ウエイト・トレーニングに興味を持ち始め、自身で買ってきた本を参考にしながら16、17歳の頃からトレーニングをスタートしたというパーソナル・トレーナー吉田雄彦。

45歳になる現在までに解剖学や運動生理学を学び、自身のトレーニングで得た知識や失敗から学んだ改善策などをしっかりとクライアントや後輩に伝えたいという実直な精神の持ち主です。

男女問わず大切なのは迷わず「筋肉」と答え、空気を吸うのと同じぐらいにウエイト・トレーニングをしているトレーナーだと噂されるほど、誰よりも真摯に筋肉に向き合う吉田トレーナーの信条を紐解きます。


取材・執筆:金沢由紀子
エディター/ライター/(株)elena代表取締役


トレーナーになろうと思ったきっかけ

トータル・ワークアウトに入ったのは20年以上前。創設期のメンバーの一人である吉田雄彦トレーナーがこの道に入ったきっかけとは?

吉田雄彦トレーナー(以下、吉田トレーナー)「高校卒業後、警察官志望で某大学の法学部に入学したものの、当時、県警の汚職ラッシュだったので目指す世界とは違うのではないかと迷い始めていた時に、雑誌で元スーパーヘビー級、MMAの高阪剛さんとケビン山崎の対談記事を読んだんです。高校時代から自己流ですが試行錯誤しながらトレーニングを開始していたので、将来の姿に重なりました。

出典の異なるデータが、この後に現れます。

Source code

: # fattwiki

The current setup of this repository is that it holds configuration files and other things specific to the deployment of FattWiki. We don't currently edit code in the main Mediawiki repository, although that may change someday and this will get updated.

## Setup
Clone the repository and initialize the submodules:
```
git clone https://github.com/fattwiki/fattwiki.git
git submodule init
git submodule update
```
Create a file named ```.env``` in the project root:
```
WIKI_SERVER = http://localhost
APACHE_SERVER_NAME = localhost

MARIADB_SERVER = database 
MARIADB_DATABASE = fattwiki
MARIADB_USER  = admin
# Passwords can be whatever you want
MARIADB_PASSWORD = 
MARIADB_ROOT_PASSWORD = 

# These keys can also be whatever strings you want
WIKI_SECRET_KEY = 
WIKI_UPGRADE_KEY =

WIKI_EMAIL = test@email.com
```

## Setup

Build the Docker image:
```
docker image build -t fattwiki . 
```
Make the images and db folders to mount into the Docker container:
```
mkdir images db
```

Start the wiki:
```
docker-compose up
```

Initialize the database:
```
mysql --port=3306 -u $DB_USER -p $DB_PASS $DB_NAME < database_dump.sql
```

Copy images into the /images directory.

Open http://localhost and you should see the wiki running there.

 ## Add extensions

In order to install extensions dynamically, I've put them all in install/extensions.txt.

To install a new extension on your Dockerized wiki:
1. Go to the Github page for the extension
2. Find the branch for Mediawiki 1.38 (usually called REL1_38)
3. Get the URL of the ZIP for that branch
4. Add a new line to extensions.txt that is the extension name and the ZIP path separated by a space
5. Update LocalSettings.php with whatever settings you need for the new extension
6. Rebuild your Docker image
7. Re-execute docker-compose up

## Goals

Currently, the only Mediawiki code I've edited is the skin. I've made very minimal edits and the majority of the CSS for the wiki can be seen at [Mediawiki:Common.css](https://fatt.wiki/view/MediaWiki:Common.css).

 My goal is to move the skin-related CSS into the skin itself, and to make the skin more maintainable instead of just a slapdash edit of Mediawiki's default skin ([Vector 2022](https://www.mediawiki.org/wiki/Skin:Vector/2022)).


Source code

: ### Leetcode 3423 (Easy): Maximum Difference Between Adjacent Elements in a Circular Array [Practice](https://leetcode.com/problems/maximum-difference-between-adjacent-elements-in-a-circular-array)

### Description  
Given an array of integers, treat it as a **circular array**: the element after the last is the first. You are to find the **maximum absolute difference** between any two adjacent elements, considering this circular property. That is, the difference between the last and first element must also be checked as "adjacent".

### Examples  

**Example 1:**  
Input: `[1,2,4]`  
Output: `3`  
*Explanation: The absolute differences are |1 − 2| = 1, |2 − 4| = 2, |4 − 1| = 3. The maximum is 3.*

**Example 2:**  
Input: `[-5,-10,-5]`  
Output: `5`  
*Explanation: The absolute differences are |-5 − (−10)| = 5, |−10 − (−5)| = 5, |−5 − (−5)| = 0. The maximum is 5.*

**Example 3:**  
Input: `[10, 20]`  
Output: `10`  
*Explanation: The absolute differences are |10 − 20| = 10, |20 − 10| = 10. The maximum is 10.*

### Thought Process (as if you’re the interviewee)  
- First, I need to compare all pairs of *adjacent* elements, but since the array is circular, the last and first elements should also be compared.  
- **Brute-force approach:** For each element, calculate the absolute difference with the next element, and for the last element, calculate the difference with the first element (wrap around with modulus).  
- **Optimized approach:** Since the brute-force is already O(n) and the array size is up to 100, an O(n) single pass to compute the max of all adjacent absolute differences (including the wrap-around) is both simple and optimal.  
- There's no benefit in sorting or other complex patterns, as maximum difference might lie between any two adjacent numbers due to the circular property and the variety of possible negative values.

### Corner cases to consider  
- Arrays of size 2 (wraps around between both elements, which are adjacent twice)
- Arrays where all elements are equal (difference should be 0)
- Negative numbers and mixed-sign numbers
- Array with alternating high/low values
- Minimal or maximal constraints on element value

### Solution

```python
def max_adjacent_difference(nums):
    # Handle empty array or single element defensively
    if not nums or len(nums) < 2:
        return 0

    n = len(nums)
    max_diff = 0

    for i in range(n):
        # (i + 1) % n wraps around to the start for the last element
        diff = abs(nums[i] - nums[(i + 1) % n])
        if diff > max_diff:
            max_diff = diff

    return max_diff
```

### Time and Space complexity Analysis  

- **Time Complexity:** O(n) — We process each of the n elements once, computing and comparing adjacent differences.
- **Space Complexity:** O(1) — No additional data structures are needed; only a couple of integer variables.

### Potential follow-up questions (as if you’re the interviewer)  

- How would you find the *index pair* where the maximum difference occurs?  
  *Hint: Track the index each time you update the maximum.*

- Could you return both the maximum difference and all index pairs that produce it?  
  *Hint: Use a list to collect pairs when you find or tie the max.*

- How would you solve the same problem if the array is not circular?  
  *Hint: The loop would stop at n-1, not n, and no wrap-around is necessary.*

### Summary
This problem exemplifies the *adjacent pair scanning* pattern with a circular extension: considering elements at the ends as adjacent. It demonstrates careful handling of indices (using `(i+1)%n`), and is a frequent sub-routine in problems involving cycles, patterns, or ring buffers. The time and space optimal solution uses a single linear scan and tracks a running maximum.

その後、現在の代表、池澤智がトレーナー養成学校で学んでいた私たちに指導しにきてくれたのをきっかけにシアトルへ渡り、トータル・ワークアウト日本一号店の立ち上げに携わりました。」

――高校時代、大学時代すでにトレーニングを開始していたんですね。

吉田トレーナー「そうなんです。パーソナル・トレーナーの存在を知らなかった頃はジムで、独自でトレーニングしていました。当時から自らが実験台。私のメソッドは経験に基づいたものなんです」。

「筋肉量」が人生を制する

吉田トレーナーに、トレーニングを指導する中で最も大切にしていることを聞いてみました。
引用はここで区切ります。